En otros casos, como en Benisa, fue la misma junta local la que solicitó al gobernador civil, de acuerdo con el artículo octavo del decreto del 22 de mayo de 1943, que procediera a elevar una solicitud de revocación de la libertad condicional para quien llevaba ya un tiempo viviendo en la localidad, pero se consideraba «un grave peligro para la seguridad del orden público, dada su ascendencia entre los indeseables». En realidad, lo que había detrás de estos informes contra Vicente Bou Vicent era un intento de «competencia desleal» hacia quien había reiniciado su vida y sobresalido en las relaciones comerciales. De ahí que, «por su activismo conspirador, situación distinguida entre los rojos y grandes conocimientos comerciales», no fuera suficiente con un cambio de residencia, sino que se hacía urgente «privarle de la libertad y recluirlo en prisión hasta que extinga completamente su condena»[126].
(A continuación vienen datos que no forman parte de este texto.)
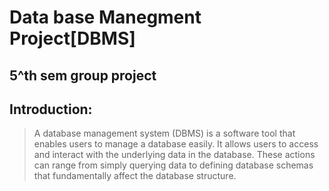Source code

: # Data base Manegment Project[DBMS]
## 5^th sem group project
## Introduction:
> A database management system (DBMS) is a software tool that enables users to manage a database easily. It allows users to access and interact with the underlying data in the database. These actions can range from simply querying data to defining database schemas that fundamentally affect the database structure.
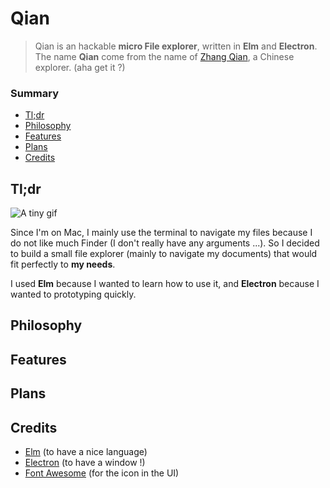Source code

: # Qian

> Qian is an hackable **micro File explorer**, written in **Elm** and
> **Electron**. The name **Qian** come from the name of
> [Zhang Qian](https://en.wikipedia.org/wiki/Zhang_Qian), a Chinese
> explorer. (aha get it ?)


### Summary

- [Tl;dr](#tldr)
- [Philosophy](#philosophy)
- [Features](#features)
- [Plans](#plans)
- [Credits](#credits)

## Tl;dr


![A tiny gif](http://full.ouplo.com/11/2e/EwOS.gif)


Since I'm on Mac, I mainly use the terminal to navigate my files because
I do not like much Finder (I don't really have any arguments ...).
So I decided to build a small file explorer (mainly to navigate my documents)
that would fit perfectly to **my needs**.

I used **Elm** because I wanted to learn how to use it, and **Electron** because
I wanted to prototyping quickly.

## Philosophy

## Features

## Plans

## Credits

-  [Elm](http://elm-lang.org/) (to have a nice language)
-  [Electron](https://electron.atom.io/) (to have a window !)
-  [Font Awesome](http://fontawesome.io/) (for the icon in the UI)
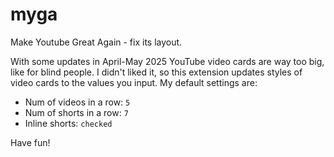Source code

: # myga

Make Youtube Great Again - fix its layout.

With some updates in April-May 2025 YouTube video cards are way too big, like for blind people. I didn't liked it, so this extension updates styles of video cards to the values you input. My default settings are:

- Num of videos in a row: `5`
- Num of shorts in a row: `7`
- Inline shorts: `checked`

Have fun!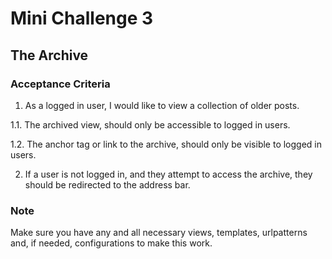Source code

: # Mini Challenge 3

## The Archive

### Acceptance Criteria

1. As a logged in user, I would like to view a collection of older posts.

1.1. The archived view, should only be accessible to logged in users.

1.2. The anchor tag or link to the archive, should only be visible to logged in users.

2. If a user is not logged in, and they attempt to access the archive, they should be redirected to the address bar.

### Note

Make sure you have any and all necessary views, templates, urlpatterns and, if needed, configurations to make this work.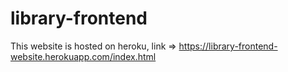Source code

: # library-frontend

This website is hosted on heroku, link => https://library-frontend-website.herokuapp.com/index.html
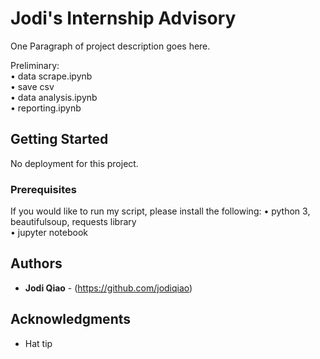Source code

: # Jodi's Internship Advisory

One Paragraph of project description goes here.

Preliminary:<br/>
• data scrape.ipynb<br/>
• save csv<br/>
• data analysis.ipynb<br/>
• reporting.ipynb<br/>

## Getting Started

No deployment for this project.

### Prerequisites

If you would like to run my script, please install the following:
• python 3, beautifulsoup, requests library<br/>
• jupyter notebook<br/>

## Authors

* **Jodi Qiao** - (https://github.com/jodiqiao)

## Acknowledgments

* Hat tip

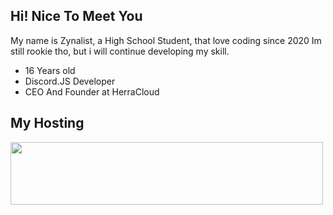 ## Hi! Nice To Meet You
My name is Zynalist, a High School Student, that love coding since 2020
Im still rookie tho, but i will continue developing my skill.

- 16 Years old
- Discord.JS Developer
- CEO And Founder at HerraCloud

## My Hosting
<a href= 'https://discord.gg/U8gfw6f8fZ' rel= 'nofollow'>
	<img src= 'https://media.discordapp.net/attachments/1160922536050163797/1170041657450840114/New_Project_Copy_6DC7105.gif?ex=65579935&is=65452435&hm=040786d6316080dece0d4b1d0dde322ee62fb1c00b25c5147b314ecf10a0219f&=' width= '500px' height= '100px' style= 'max-width: 100%;'>
</a>
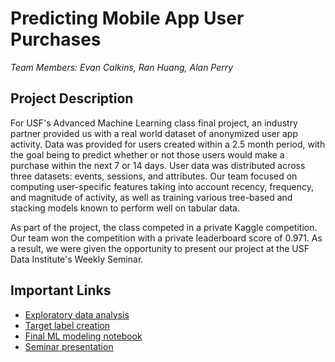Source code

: # Predicting Mobile App User Purchases
*Team Members: Evan Calkins, Ran Huang, Alan Perry*

## Project Description
For USF's Advanced Machine Learning class final project, an industry partner provided us with a real world dataset of anonymized user app activity. Data was provided for users created within a 2.5 month period, with the goal being to predict whether or not those users would make a purchase within the next 7 or 14 days. User data was distributed across three datasets: events, sessions, and attributes. Our team focused on computing user-specific features taking into account recency, frequency, and magnitude of activity, as well as training various tree-based and stacking models known to perform well on tabular data.

As part of the project, the class competed in a private Kaggle competition. Our team won the competition with a private leaderboard score of 0.971. As a result, we were given the opportunity to present our project at the USF Data Institute's Weekly Seminar.

## Important Links
 - [Exploratory data analysis](https://github.com/ecalkins/mobile-app-purchases/blob/master/eda_events%2Bsessions.ipynb)
 - [Target label creation](https://github.com/ecalkins/mobile-app-purchases/blob/master/compute_target.ipynb)
 - [Final ML modeling notebook](https://github.com/ecalkins/mobile-app-purchases/blob/master/ml_models_final.ipynb)
 - [Seminar presentation](https://github.com/ecalkins/mobile-app-purchases/blob/master/mobile_app_purchases_presentation.pdf)
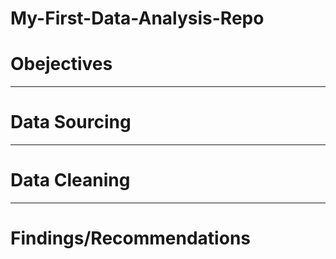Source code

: # My-First-Data-Analysis-Repo
# Obejectives


------
# Data Sourcing

______
# Data Cleaning



______
# Findings/Recommendations
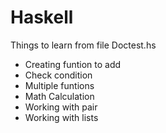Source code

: # Haskell

Things to learn from file Doctest.hs 
- Creating funtion to add
- Check condition
- Multiple funtions
- Math Calculation
-  Working with pair
- Working with lists

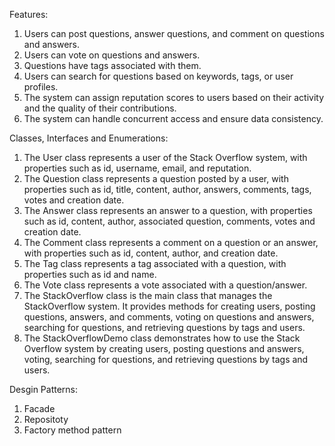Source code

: Features: 
1. Users can post questions, answer questions, and comment on questions and answers.
2. Users can vote on questions and answers.
3. Questions have tags associated with them.
4. Users can search for questions based on keywords, tags, or user profiles.
5. The system can assign reputation scores to users based on their activity and the quality of their contributions.
6. The system can handle concurrent access and ensure data consistency.


Classes, Interfaces and Enumerations:
1. The User class represents a user of the Stack Overflow system, with properties such as id, username, email, and reputation.
2. The Question class represents a question posted by a user, with properties such as id, title, content, author, answers, comments, tags, votes and creation date.
3. The Answer class represents an answer to a question, with properties such as id, content, author, associated question, comments, votes and creation date.
4. The Comment class represents a comment on a question or an answer, with properties such as id, content, author, and creation date.
5. The Tag class represents a tag associated with a question, with properties such as id and name.
6. The Vote class represents a vote associated with a question/answer.
7. The StackOverflow class is the main class that manages the StackOverflow system. It provides methods for creating users, posting questions, answers, and comments, voting on questions and answers, searching for questions, and retrieving questions by tags and users.
8. The StackOverflowDemo class demonstrates how to use the Stack Overflow system by creating users, posting questions and answers, voting, searching for questions, and retrieving questions by tags and users.


Desgin Patterns:
1. Facade
2. Repositoty
3. Factory method pattern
Son actitudes, prácticas y situaciones que se prolongaron en el tiempo, también sobre aquellos que se presentaron a las autoridades de sus localidades tras acogerse al indulto general de 9 de octubre de 1945. Así, el alcalde de Lorcha, en connivencia con el gobernador civil y apoyado en los familiares de las víctimas, utilizó la coacción para disuadir a José Sastre Vicens de que fijara su residencia en la localidad, pues de lo contrario «pudiera ocurrir algo desagradable sin poder evitarlo»[127]. Y una situación similar, pero a la altura de 1948, vivió José Amorós López, quien tras tres años en libertad condicional con destierro, decidió volver a Almoradí. Allí comprobaría que la libertad e incluso el indulto seguirían siendo condicionales hasta que fuera cumplida por completo su condena, lo que en absoluto extinguiría su estigma de rojo perverso[128]. En este caso fue el comandante del puesto de la Guardia Civil quien informó al gobernador civil de la situación creada tras su llegada, indicando la conveniencia de que se le prohibiera la residencia en Almoradí y zonas inmediatas por razones de orden público. Así lo decretó la primera autoridad provincial, prohibiéndole incluso visitar la ciudad[129].
Este es el nivel de pretendida normalidad a la que se hubieron de enfrentar muchos de los ciudadanos y ciudadanas que trataron de reconstruir sus vidas tras salir de prisión, adaptándose a los márgenes decretados por la generosidad del Caudillo y perfilados, en último término, por las autoridades locales. Si, más allá de la retórica, el verdadero aprendizaje al que fueron sometidos los enemigos de España en las prisiones de la dictadura fue el de la explotación, la humillación, el silencio y el miedo, su adaptación a la muerte civil que les reservaba una cultura de la victoria de la que formaban parte como imagen de la anti-España, supuso el del estigma, la vigilancia, la amenaza, la exclusión y la marginación. Ese, en última instancia, fue el significado de vivir en la derrota[130]. El odio es un barril sin fondo, escribió Charles Baudelaire en Las flores del mal, es «el tonel de las pálidas Danaides».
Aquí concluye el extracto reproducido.